··· Data listing

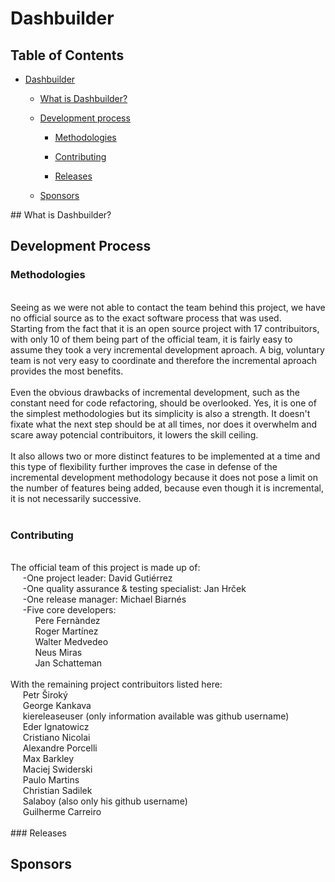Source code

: # Dashbuilder

## Table of Contents
* [Dashbuilder](#dashbuilder)
	* [What is Dashbuilder?](#intro)
	* [Development process](#development-process)
		* [Methodologies](#methodologies)
		* [Contributing](#contributing)
		
		* [Releases](#releases)
		
	* [Sponsors](#sponsors)
	
<div id ='intro'/>
## What is Dashbuilder?

## Development Process

### Methodologies
<br>
Seeing as we were not able to contact the team behind this project, we have no official source as to the exact software process that was used.<br>
Starting from the fact that it is an open source project with 17 contribuitors, with only 10 of them being part of the official team, it is fairly easy to assume they took a very incremental development aproach. A big, voluntary team is not very easy to coordinate and therefore the incremental aproach provides the most benefits.<br>
<br>
Even the obvious drawbacks of incremental development, such as the constant need for code refactoring, should be overlooked. Yes, it is one of the simplest methodologies but its simplicity is also a strength. It doesn't fixate what the next step should be at all times, nor does it overwhelm and scare away potencial contribuitors, it lowers the skill ceiling.<br>
<br>
It also allows two or more distinct features to be implemented at a time and this type of flexibility further improves the case in defense of the incremental development methodology because it does not pose a limit on the number of features being added, because even though it is incremental, it is not necessarily successive.<br>
<br>
		


### Contributing
<br>
The official team of this project is made up of:<br>
&nbsp;&nbsp;&nbsp;&nbsp;	-One project leader: David Gutiérrez<br>
&nbsp;&nbsp;&nbsp;&nbsp;	-One quality assurance & testing specialist: Jan Hrček<br>
&nbsp;&nbsp;&nbsp;&nbsp;	-One release manager: Michael Biarnés<br>
&nbsp;&nbsp;&nbsp;&nbsp;	-Five core developers:<br>
&nbsp;&nbsp;&nbsp;&nbsp;&nbsp;&nbsp;&nbsp;&nbsp;&nbsp;		Pere Fernàndez<br>
&nbsp;&nbsp;&nbsp;&nbsp;&nbsp;&nbsp;&nbsp;&nbsp;&nbsp;		Roger Martínez<br>
&nbsp;&nbsp;&nbsp;&nbsp;&nbsp;&nbsp;&nbsp;&nbsp;&nbsp;		Walter Medvedeo<br>
&nbsp;&nbsp;&nbsp;&nbsp;&nbsp;&nbsp;&nbsp;&nbsp;&nbsp;		Neus Miras<br>
&nbsp;&nbsp;&nbsp;&nbsp;&nbsp;&nbsp;&nbsp;&nbsp;&nbsp;		Jan Schatteman<br>
<br>
With the remaining project contribuitors listed here:<br>
&nbsp;&nbsp;&nbsp;&nbsp;		Petr Široký<br>
&nbsp;&nbsp;&nbsp;&nbsp;		George Kankava<br>
&nbsp;&nbsp;&nbsp;&nbsp;		kiereleaseuser (only information available was github username)<br>
&nbsp;&nbsp;&nbsp;&nbsp;		Eder Ignatowicz<br>
&nbsp;&nbsp;&nbsp;&nbsp;		Cristiano Nicolai<br>
&nbsp;&nbsp;&nbsp;&nbsp;		Alexandre Porcelli<br>
&nbsp;&nbsp;&nbsp;&nbsp;		Max Barkley<br>
&nbsp;&nbsp;&nbsp;&nbsp;		Maciej Swiderski<br>
&nbsp;&nbsp;&nbsp;&nbsp;		Paulo Martins<br>
&nbsp;&nbsp;&nbsp;&nbsp;		Christian Sadilek<br>
&nbsp;&nbsp;&nbsp;&nbsp;		Salaboy (also only his github username)<br>
&nbsp;&nbsp;&nbsp;&nbsp;		Guilherme Carreiro<br>
<br>
### Releases

## Sponsors


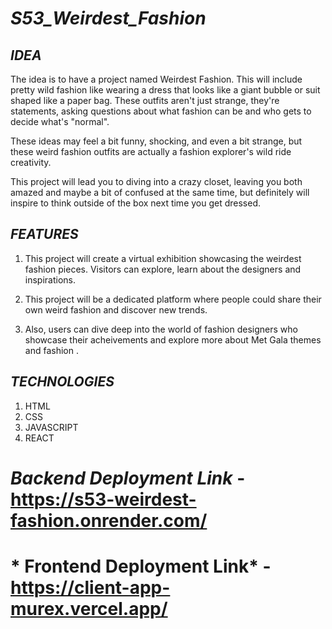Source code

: # ***S53_Weirdest_Fashion***


## *IDEA*

The idea is to have a project named Weirdest Fashion. This will include pretty wild fashion like wearing a dress that looks like a giant bubble or suit shaped like a paper bag. These outfits aren't just strange, they're statements, asking questions about what fashion can be and who gets to decide what's "normal".

These ideas may feel a bit funny, shocking, and even a bit strange, but these weird fashion outfits are actually a fashion explorer's wild ride creativity.

This project will lead you to diving into a crazy closet, leaving you both amazed and maybe a bit of confused at the same time, but definitely will inspire to think outside of the box next time you get dressed.

## *FEATURES*

1. This project will create a virtual exhibition showcasing the weirdest fashion pieces. Visitors can explore, learn about the designers and inspirations.

2. This project will be a dedicated platform where people could share their own weird fashion and discover new trends. 

3. Also, users can dive deep into the world of fashion designers who showcase their acheivements and explore more about Met Gala themes and fashion . 

## *TECHNOLOGIES*

1. HTML
1. CSS
1. JAVASCRIPT
1. REACT

 # *Backend Deployment Link* - https://s53-weirdest-fashion.onrender.com/

# * Frontend Deployment Link* - https://client-app-murex.vercel.app/
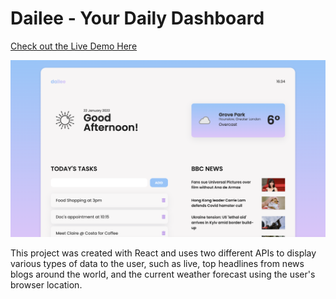 # Dailee - Your Daily Dashboard
[Check out the Live Demo Here](https://alessandrothedev.github.io/dailee/)

![dailee](https://github.com/alessandrothedev/dailee/blob/main/Screenshot%202022-01-22%20at%2016.36.09.png)

This project was created with React and uses two different APIs to display various types of data to the user, such as live, top headlines from news blogs around the world, and the current weather forecast using the user's browser location.

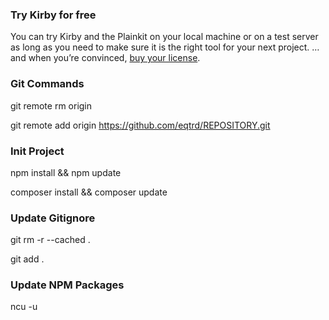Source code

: 
### Try Kirby for free
You can try Kirby and the Plainkit on your local machine or on a test server as long as you need to make sure it is the right tool for your next project. … and when you’re convinced, [buy your license](https://getkirby.com/buy).

### Git Commands
git remote rm origin

git remote add origin https://github.com/eqtrd/REPOSITORY.git

### Init Project
npm install && npm update

composer install && composer update

### Update Gitignore
git rm -r --cached .

git add .

### Update NPM Packages
ncu -u
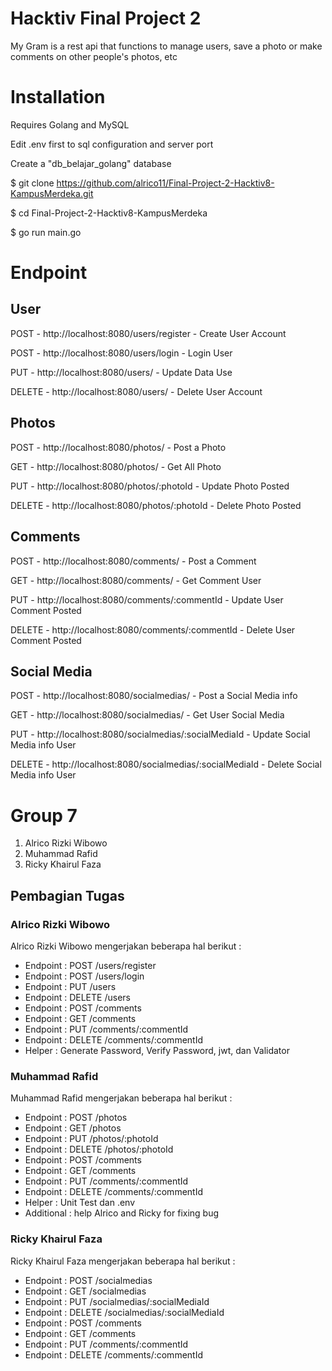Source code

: # Hacktiv Final Project 2
My Gram is a rest api that functions to manage users, save a photo or make comments on other people's photos, etc

# Installation
Requires Golang and MySQL

Edit .env first to sql configuration and server port

Create a "db_belajar_golang" database


$ git clone https://github.com/alrico11/Final-Project-2-Hacktiv8-KampusMerdeka.git

$ cd Final-Project-2-Hacktiv8-KampusMerdeka

$ go run main.go

# Endpoint
## User
POST	  - http://localhost:8080/users/register	      - Create User Account

POST	  - http://localhost:8080/users/login	          - Login User

PUT	    - http://localhost:8080/users/		            - Update Data Use

DELETE	- http://localhost:8080/users/		            - Delete User Account

## Photos
POST  	- http://localhost:8080/photos/		            - Post a Photo

GET	    - http://localhost:8080/photos/		            - Get All Photo

PUT	    - http://localhost:8080/photos/:photoId	      - Update Photo Posted

DELETE	- http://localhost:8080/photos/:photoId	      - Delete Photo Posted

## Comments

POST  	- http://localhost:8080/comments/		            - Post a Comment

GET	    - http://localhost:8080/comments/		            - Get Comment User

PUT	    - http://localhost:8080/comments/:commentId	    - Update User Comment Posted

DELETE	- http://localhost:8080/comments/:commentId	    - Delete User Comment Posted

## Social Media

POST	  - http://localhost:8080/socialmedias/			          - Post a Social Media info

GET	    - http://localhost:8080/socialmedias/			          - Get User Social Media

PUT	    - http://localhost:8080/socialmedias/:socialMediaId	- Update Social Media info User

DELETE	- http://localhost:8080/socialmedias/:socialMediaId	- Delete Social Media info User

# Group 7
1. Alrico Rizki Wibowo
2. Muhammad Rafid
3. Ricky Khairul Faza

## Pembagian Tugas
### Alrico Rizki Wibowo
Alrico Rizki Wibowo mengerjakan beberapa hal berikut :
- Endpoint : POST /users/register
- Endpoint : POST /users/login
- Endpoint : PUT /users
- Endpoint : DELETE /users
- Endpoint : POST /comments
- Endpoint : GET /comments
- Endpoint : PUT /comments/:commentId
- Endpoint : DELETE /comments/:commentId
- Helper : Generate Password, Verify Password, jwt, dan Validator

### Muhammad Rafid
Muhammad Rafid mengerjakan beberapa hal berikut :
- Endpoint	: POST /photos
- Endpoint	: GET /photos
- Endpoint	: PUT /photos/:photoId
- Endpoint	: DELETE /photos/:photoId
- Endpoint	: POST /comments
- Endpoint	: GET /comments
- Endpoint	: PUT /comments/:commentId
- Endpoint	: DELETE /comments/:commentId
- Helper	: Unit Test dan .env
- Additional	: help Alrico and Ricky for fixing bug

### Ricky Khairul Faza
Ricky Khairul Faza mengerjakan beberapa hal berikut :
- Endpoint	: POST /socialmedias
- Endpoint	: GET /socialmedias
- Endpoint	: PUT /socialmedias/:socialMediaId
- Endpoint	: DELETE /socialmedias/:socialMediaId
- Endpoint	: POST /comments
- Endpoint	: GET /comments
- Endpoint	: PUT /comments/:commentId
- Endpoint	: DELETE /comments/:commentId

······

◆ Task goal
From the entries above, give again exactly the lines running from the line with "This project will lead" to the line with "1. This project"; include both of those lines.

◆ Written reply
This project will lead you to diving into a crazy closet, leaving you both amazed and maybe a bit of confused at the same time, but definitely will inspire to think outside of the box next time you get dressed.

## *FEATURES*

1. This project will create a virtual exhibition showcasing the weirdest fashion pieces. Visitors can explore, learn about the designers and inspirations.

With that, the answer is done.